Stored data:
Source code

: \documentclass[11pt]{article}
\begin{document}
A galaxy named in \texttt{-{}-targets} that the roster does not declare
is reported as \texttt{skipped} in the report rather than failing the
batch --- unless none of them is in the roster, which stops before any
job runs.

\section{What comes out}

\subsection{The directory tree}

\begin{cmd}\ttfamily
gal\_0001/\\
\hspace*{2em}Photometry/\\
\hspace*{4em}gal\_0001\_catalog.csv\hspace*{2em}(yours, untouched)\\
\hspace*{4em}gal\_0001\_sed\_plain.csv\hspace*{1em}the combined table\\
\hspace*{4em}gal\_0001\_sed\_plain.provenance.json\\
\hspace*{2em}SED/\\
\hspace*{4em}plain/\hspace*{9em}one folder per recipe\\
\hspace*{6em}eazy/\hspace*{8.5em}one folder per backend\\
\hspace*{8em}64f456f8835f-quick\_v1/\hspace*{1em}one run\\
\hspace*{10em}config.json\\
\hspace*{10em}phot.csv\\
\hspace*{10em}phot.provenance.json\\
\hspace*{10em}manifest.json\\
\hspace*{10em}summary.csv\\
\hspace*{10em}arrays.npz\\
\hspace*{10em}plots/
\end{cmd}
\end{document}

- Brief -
Look through the data above. Each line containing the word "json" needs to be copied.

- Result of this exercise -
\hspace*{4em}gal\_0001\_sed\_plain.provenance.json\\
\hspace*{10em}config.json\\
\hspace*{10em}phot.provenance.json\\
\hspace*{10em}manifest.json\\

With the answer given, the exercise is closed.